Ce même 5 mars, les convois du corps expéditionnaire pénètrent dans le golfe du Tonkin ; l'affrontement paraît inévitable. Les français sont décidés à appliquer les accords du 28 février.

Les chinois, malgré leur attitude, ont reconnu officiellement la souveraineté de la France en Indochine.

Les troupes chinoises tirent sur les navires français. Le corps expéditionnaire encaisse les coups sans riposter.
* "c'est comme à Fontenoy"
s'écrie un soldat qui trépigne d'impatience.

Lorsqu'il est enfin permis de répliquer, une demi-heure plus tard, les français comptent 34 tués et une centaine de blessés. *

* J(Ph. Franchini. Les guerres d'Indochine. Pygmalion. 1988. P. 288/289)

Nous nous bornerons à ne mentionner que les différentes forces navales qui ont été engagées dans cette opération.
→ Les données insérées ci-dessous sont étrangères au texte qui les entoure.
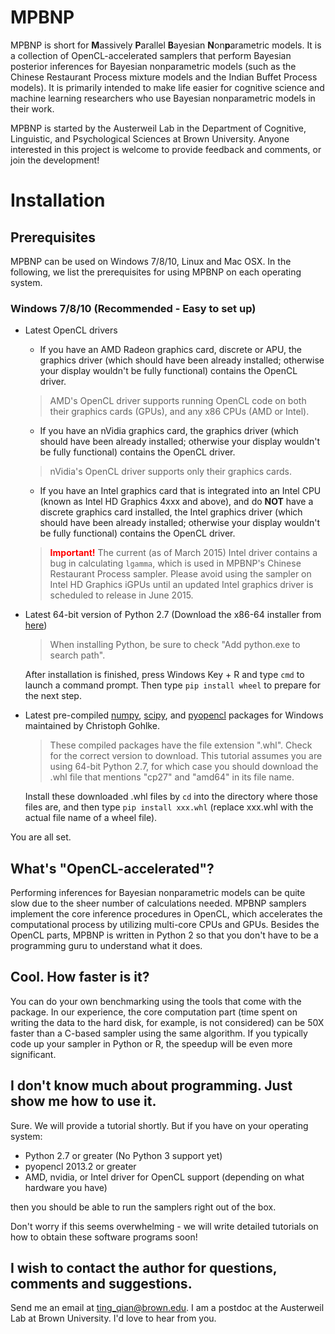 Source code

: MPBNP
=====

MPBNP is short for **M**assively **P**arallel **B**ayesian **N**on**p**arametric models. It is a collection of OpenCL-accelerated samplers that perform Bayesian posterior inferences for Bayesian nonparametric models (such as the Chinese Restaurant Process mixture models and the Indian Buffet Process models). It is primarily intended to make life easier for cognitive science and machine learning researchers who use Bayesian nonparametric models in their work.

MPBNP is started by the Austerweil Lab in the Department of Cognitive, Linguistic, and Psychological Sciences at Brown University. Anyone interested in this project is welcome to provide feedback and comments, or join the development!


# Installation #

## Prerequisites ##

MPBNP can be used on Windows 7/8/10, Linux and Mac OSX. In the following, we list the prerequisites for using MPBNP on each operating system.

### Windows 7/8/10 (Recommended - Easy to set up) ###

* Latest OpenCL drivers

  * If you have an AMD Radeon graphics card, discrete or APU, the graphics driver (which should have been already installed; otherwise your display wouldn't be fully functional) contains the OpenCL driver. 
  > AMD's OpenCL driver supports running OpenCL code on both their graphics cards (GPUs), and any x86 CPUs (AMD or Intel).

  * If you have an nVidia graphics card, the graphics driver (which should have been already installed; otherwise your display wouldn't be fully functional) contains the OpenCL driver. 
  > nVidia's OpenCL driver supports only their graphics cards.

  * If you have an Intel graphics card that is integrated into an Intel CPU (known as Intel HD Graphics 4xxx and above), and do **NOT** have a discrete graphics card installed, the Intel graphics driver (which should have been already installed; otherwise your display wouldn't be fully functional) contains the OpenCL driver. 

  > **<font color="red">Important!</font>** The current (as of March 2015) Intel driver contains a bug in calculating ``lgamma``, which is used in MPBNP's Chinese Restaurant Process sampler. Please avoid using the sampler on Intel HD Graphics iGPUs until an updated Intel graphics driver is scheduled to release in June 2015.

* Latest 64-bit version of Python 2.7 (Download the x86-64 installer from [here](https://www.python.org/downloads/release/python-279/))

  > When installing Python, be sure to check "Add python.exe to search path".

  After installation is finished, press Windows Key + R and type `cmd` to launch a command prompt. Then type `pip install wheel` to prepare for the next step.

* Latest pre-compiled [numpy](http://www.lfd.uci.edu/~gohlke/pythonlibs/#numpy), [scipy](http://www.lfd.uci.edu/~gohlke/pythonlibs/#scipy), and [pyopencl](http://www.lfd.uci.edu/~gohlke/pythonlibs/#pyopencl) packages for Windows maintained by Christoph Gohlke.

  > These compiled packages have the file extension ".whl". Check for the correct version to download. This tutorial assumes you are using 64-bit Python 2.7, for which case you should download the .whl file that mentions "cp27" and "amd64" in its file name.

  Install these downloaded .whl files by ``cd`` into the directory where those files are, and then type `pip install xxx.whl` (replace xxx.whl with the actual file name of a wheel file).

You are all set.

What's "OpenCL-accelerated"?
---
Performing inferences for Bayesian nonparametric models can be quite slow due to the sheer number of calculations needed. MPBNP samplers implement the core inference procedures in OpenCL, which accelerates the computational process by utilizing multi-core CPUs and GPUs. Besides the OpenCL parts, MPBNP is  written in Python 2 so that you don't have to be a programming guru to understand what it does.

Cool. How faster is it?
---
You can do your own benchmarking using the tools that come with the package. In our experience, the core computation part (time spent on writing the data to the hard disk, for example, is not considered) can be 50X faster than a C-based sampler using the same algorithm. If you typically code up your sampler in Python or R, the speedup will be even more significant.

I don't know much about programming. Just show me how to use it.
---
Sure. We will provide a tutorial shortly. But if you have on your operating system:

* Python 2.7 or greater (No Python 3 support yet)
* pyopencl 2013.2 or greater
* AMD, nvidia, or Intel driver for OpenCL support (depending on what hardware you have)

then you should be able to run the samplers right out of the box. 

Don't worry if this seems overwhelming - we will write detailed tutorials on how to obtain these software programs soon!

I wish to contact the author for questions, comments and suggestions.
---
Send me an email at ting_qian@brown.edu. I am a postdoc at the Austerweil Lab at Brown University. I'd love to hear from you.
Un relevé très précis a été mentionné dans les mémoires de l'état major du service historique de la marine,(page 149 à 186).

Les opérations de débarquement ont commencé le 6 mars à 7 h 40 ; elles se sont déroulées jusqu'au 10 mars en 4 vagues successives.

Le résultat de l'opération a été un succès.

Dans son rapport, le Général Leclerc a déclaré que ce rapide succès était dû à la perte de sang froid du Général chinois.

Les marins français qui ont été tués lors des engagements, ont été inhumés dans le cimetière marin situé sur l'îlot bien connu de la baie d'Along.

Réparties en différents groupes, ces unités comprenaient :
* Transports de troupes : Camille Porcher - Espérance - Béarn - Barbleur - Saint Hubert Bie - Céphée - Eridan - Betelgeuse.
* Engins de débarquement : 8 LC.I. - 2 L.S.T.
* Avisos : Chevreuil - Gazelle - (Sénégalais - Algérien - Destroyer d'escorte).
* Patrouilleur : Le Frézoul.
* Croiseurs : Triomphant - Savorgnan de Brazza - Emile Bertin - Fantasque - Tourville - Duquesne.
* Aéronavale : la 8 F.E. et la 8 S. *

* La Marine Française en Indochine de 1939 à 1955. Etat major de marine service historique, tome II (Août 1945 - Décembre 1946. Pages 152 à 226).

La première division de croiseurs de 10000 t (Suffren - Duquesne - Tourville) est restée affectée pendant tout le trimestre au F.N.E.O.
Le Suffren a participé aux opérations de mars au Golfe du Tonkin, avant son départ pour une mission en Chine. (Rapport trimestriel Marine Indochine). *

* La Marine Française en Indochine de 1939 à 1955. Etat major de marine service historique, tome II (Août 1945 - Décembre 1946. Pages 152 à 226).

Anecdote.

Dans son livre "l'Indochine 1940/1955", Jacques Follin *

* (Jacques Follin. L'Indochine 1939-1955. La fin d'un rêve. 1993. P. 129)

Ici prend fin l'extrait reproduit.